↓↓↓

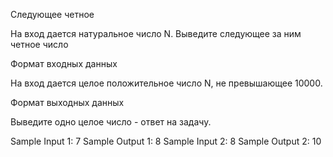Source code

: Следующее четное

На вход дается натуральное число N. Выведите следующее за ним четное число

Формат входных данных

На вход дается целое положительное число N, не превышающее 10000.

Формат выходных данных

Выведите одно целое число - ответ на задачу.

Sample Input 1:
7
Sample Output 1:
8
Sample Input 2:
8
Sample Output 2:
10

↑↑↑

## Problem requirements
Pick from the records each line that contains the word "Формат" and show it.

## Exercise result
Формат входных данных
Формат выходных данных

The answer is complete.